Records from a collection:
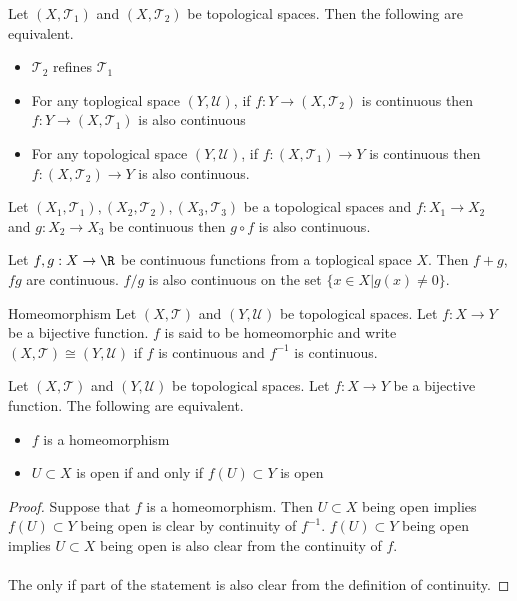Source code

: \begin{prp}{}{} Let $(X,\mathcal{T}_1)$ and $(X,\mathcal{T}_2)$ be topological spaces. Then the following are equivalent. 
\begin{itemize}
\item $\mathcal{T}_2$ refines $\mathcal{T}_1$
\item For any toplogical space $(Y,\mathcal{U})$, if $f:Y\to (X,\mathcal{T}_2)$ is continuous then $f:Y\to (X,\mathcal{T}_1)$ is also continuous
\item For any topological space $(Y,\mathcal{U})$, if $f:(X,\mathcal{T}_1)\to Y$ is continuous then $f:(X,\mathcal{T}_2)\to Y$ is also continuous. 
\end{itemize}
\end{prp}

\begin{prp}{}{} Let $(X_1,\mathcal{T}_1),(X_2,\mathcal{T}_2),(X_3,\mathcal{T}_3)$ be a topological spaces and $f:X_1\to X_2$ and $g:X_2\to X_3$ be continuous then $g\circ f$ is also continuous. 
\end{prp}

\begin{prp}{}{} Let $f,g:X\to\R$ be continuous functions from a toplogical space $X$. Then $f+g$, $fg$ are continuous. $f/g$ is also continuous on the set $\{x\in X|g(x)\neq 0\}$. 
\end{prp}

\begin{defn}{Homeomorphism}{} Let $(X,\mathcal{T})$ and $(Y,\mathcal{U})$ be topological spaces. Let $f:X\to Y$ be a bijective function. $f$ is said to be homeomorphic and write $(X,\mathcal{T})\cong(Y,\mathcal{U})$ if $f$ is continuous and $f^{-1}$ is continuous. 
\end{defn}

\begin{prp}{}{} Let $(X,\mathcal{T})$ and $(Y,\mathcal{U})$ be topological spaces. Let $f:X\to Y$ be a bijective function. The following are equivalent. 
\begin{itemize}
\item $f$ is a homeomorphism
\item $U\subset X$ is open if and only if $f(U)\subset Y$ is open
\end{itemize} \tcbline
\begin{proof}
Suppose that $f$ is a homeomorphism. Then $U\subset X$ being open implies $f(U)\subset Y$ being open is clear by continuity of $f^{-1}$. $f(U)\subset Y$ being open implies $U\subset X$ being open is also clear from the continuity of $f$. \\~\\
The only if part of the statement is also clear from the definition of continuity. 
\end{proof}
\end{prp}

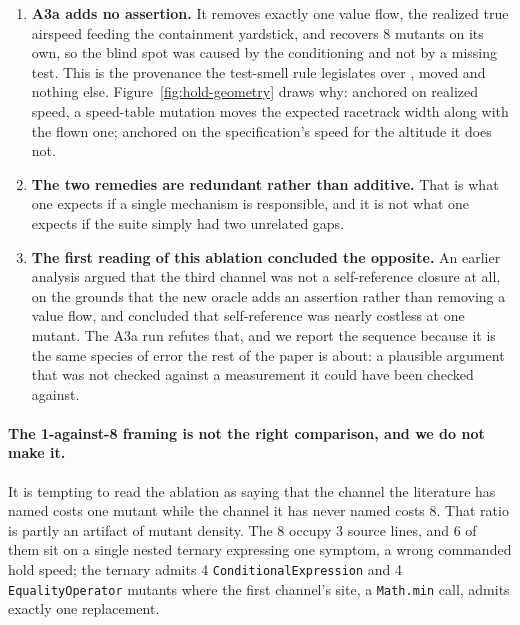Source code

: \documentclass[12pt]{article}
\begin{document}
\begin{enumerate}
\item \textbf{A3a adds no assertion.} It removes exactly one value flow, the
realized true airspeed feeding the containment yardstick, and recovers 8 mutants
on its own, so the blind spot was caused by the conditioning and not by a missing
test. This is the provenance the test-smell rule legislates over
\cite{rwemalika2021}, moved and nothing else. Figure~\ref{fig:hold-geometry} draws why: anchored on realized speed, a
speed-table mutation moves the expected racetrack width along with the flown one;
anchored on the specification's speed for the altitude it does not.

\item \textbf{The two remedies are redundant rather than additive.} That is what
one expects if a single mechanism is responsible, and it is not what one expects if
the suite simply had two unrelated gaps.

\item \textbf{The first reading of this ablation concluded the opposite.} An
earlier analysis argued that the third channel was not a self-reference closure
at all, on the grounds that the new oracle adds an assertion rather than removing
a value flow, and concluded that self-reference was nearly costless at one
mutant. The A3a run refutes that, and we report the sequence because it is the
same species of error the rest of the paper is about: a plausible argument that
was not checked against a measurement it could have been checked against.
\end{enumerate}

\paragraph{The 1-against-8 framing is not the right comparison, and we do not make it.}
It is tempting to read the ablation as saying that the channel the literature has
named costs one mutant while the channel it has never named costs 8. That
ratio is partly an artifact of mutant density. The 8 occupy 3 source
lines, and 6 of them sit on a single nested ternary expressing one symptom, a
wrong commanded hold speed; the ternary admits 4 \texttt{ConditionalExpression}
and 4 \texttt{EqualityOperator} mutants where the first channel's site, a
\texttt{Math.min} call, admits exactly one replacement.
\end{document}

### Requirement
Output the records above exactly, leaving out pictures.

### Solution
Source code

: \begin{prp}{}{} Let $(X,\mathcal{T}_1)$ and $(X,\mathcal{T}_2)$ be topological spaces. Then the following are equivalent. 
\begin{itemize}
\item $\mathcal{T}_2$ refines $\mathcal{T}_1$
\item For any toplogical space $(Y,\mathcal{U})$, if $f:Y\to (X,\mathcal{T}_2)$ is continuous then $f:Y\to (X,\mathcal{T}_1)$ is also continuous
\item For any topological space $(Y,\mathcal{U})$, if $f:(X,\mathcal{T}_1)\to Y$ is continuous then $f:(X,\mathcal{T}_2)\to Y$ is also continuous. 
\end{itemize}
\end{prp}

\begin{prp}{}{} Let $(X_1,\mathcal{T}_1),(X_2,\mathcal{T}_2),(X_3,\mathcal{T}_3)$ be a topological spaces and $f:X_1\to X_2$ and $g:X_2\to X_3$ be continuous then $g\circ f$ is also continuous. 
\end{prp}

\begin{prp}{}{} Let $f,g:X\to\R$ be continuous functions from a toplogical space $X$. Then $f+g$, $fg$ are continuous. $f/g$ is also continuous on the set $\{x\in X|g(x)\neq 0\}$. 
\end{prp}

\begin{defn}{Homeomorphism}{} Let $(X,\mathcal{T})$ and $(Y,\mathcal{U})$ be topological spaces. Let $f:X\to Y$ be a bijective function. $f$ is said to be homeomorphic and write $(X,\mathcal{T})\cong(Y,\mathcal{U})$ if $f$ is continuous and $f^{-1}$ is continuous. 
\end{defn}

\begin{prp}{}{} Let $(X,\mathcal{T})$ and $(Y,\mathcal{U})$ be topological spaces. Let $f:X\to Y$ be a bijective function. The following are equivalent. 
\begin{itemize}
\item $f$ is a homeomorphism
\item $U\subset X$ is open if and only if $f(U)\subset Y$ is open
\end{itemize} \tcbline
\begin{proof}
Suppose that $f$ is a homeomorphism. Then $U\subset X$ being open implies $f(U)\subset Y$ being open is clear by continuity of $f^{-1}$. $f(U)\subset Y$ being open implies $U\subset X$ being open is also clear from the continuity of $f$. \\~\\
The only if part of the statement is also clear from the definition of continuity. 
\end{proof}
\end{prp}

Source code

: \documentclass[12pt]{article}
\begin{document}
\begin{enumerate}
\item \textbf{A3a adds no assertion.} It removes exactly one value flow, the
realized true airspeed feeding the containment yardstick, and recovers 8 mutants
on its own, so the blind spot was caused by the conditioning and not by a missing
test. This is the provenance the test-smell rule legislates over
\cite{rwemalika2021}, moved and nothing else. Figure~\ref{fig:hold-geometry} draws why: anchored on realized speed, a
speed-table mutation moves the expected racetrack width along with the flown one;
anchored on the specification's speed for the altitude it does not.

\item \textbf{The two remedies are redundant rather than additive.} That is what
one expects if a single mechanism is responsible, and it is not what one expects if
the suite simply had two unrelated gaps.

\item \textbf{The first reading of this ablation concluded the opposite.} An
earlier analysis argued that the third channel was not a self-reference closure
at all, on the grounds that the new oracle adds an assertion rather than removing
a value flow, and concluded that self-reference was nearly costless at one
mutant. The A3a run refutes that, and we report the sequence because it is the
same species of error the rest of the paper is about: a plausible argument that
was not checked against a measurement it could have been checked against.
\end{enumerate}

\paragraph{The 1-against-8 framing is not the right comparison, and we do not make it.}
It is tempting to read the ablation as saying that the channel the literature has
named costs one mutant while the channel it has never named costs 8. That
ratio is partly an artifact of mutant density. The 8 occupy 3 source
lines, and 6 of them sit on a single nested ternary expressing one symptom, a
wrong commanded hold speed; the ternary admits 4 \texttt{ConditionalExpression}
and 4 \texttt{EqualityOperator} mutants where the first channel's site, a
\texttt{Math.min} call, admits exactly one replacement.
\end{document}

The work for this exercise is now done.